The World Cup soccer matches held in Los Angeles could have been a showcase for the Los Angeles International Airport’s new automated people mover, which promised to trim airport traffic jams and make access easier. Years late and over budget, the project instead is a painful example of megaproject mega-problems.
As thousands of visitors arrive, “the long-awaited SkyLink Automated People Mover remains unfinished and has yet to carry its first passengers,” stated a website post from UCLA’s Luskin School of Public Affairs. The system, rebranded as SkyLink, was to have completed testing June 30th.
Delays have been a key reason that the cost overrun is $880 million.
That figure was the central focus of a public investigation completed last year by an L.A. County Grand Jury that evaluates contentious issues.
Michael S. Shapiro, a consulting engineer who is an expert and author on megaprojects, says the automated people mover is “an example of how major projects can run into a second layer of risk beyond engineering—involving governance complexity, contract structure, accountability diffusion and delayed public benefit.”
The 2.25-mile elevated guideway, part of a huge renovation of the entire airport, has three stations in the airport and three outside. There was an original completion date in 2023 and budget of $1.03 billion construction cost and another $918 million financed by a private concessionaire.

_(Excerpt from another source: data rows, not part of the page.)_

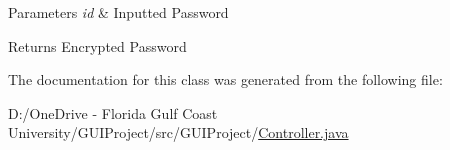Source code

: \begin{DoxyParams}{Parameters}
{\em id} & Inputted Password \\
\hline
\end{DoxyParams}
\begin{DoxyReturn}{Returns}
Encrypted Password 
\end{DoxyReturn}


The documentation for this class was generated from the following file\+:\begin{DoxyCompactItemize}
\item 
D\+:/\+One\+Drive -\/ Florida Gulf Coast University/\+G\+U\+I\+Project/src/\+G\+U\+I\+Project/\mbox{\hyperlink{_controller_8java}{Controller.\+java}}\end{DoxyCompactItemize}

The design-build-finance-operate-maintain consortium hired to build and run the system, LINXS, consists of Fluor, Balfour Beatty, Dragados USA, Flatiron, Hochtieff PPP Solutions, HDR and HNTB. Alstom is the train manufacturer and operator. Work started in 2019.
A year ago, Fitch, which rates the bonds issued for the project by the California Municipal Finance Authority, noted that although the consortium and the airport have demonstrated an ability to successfully negotiate time extension and cost relief claims, “the history of contentious disputes creates higher risks for timely project completion.”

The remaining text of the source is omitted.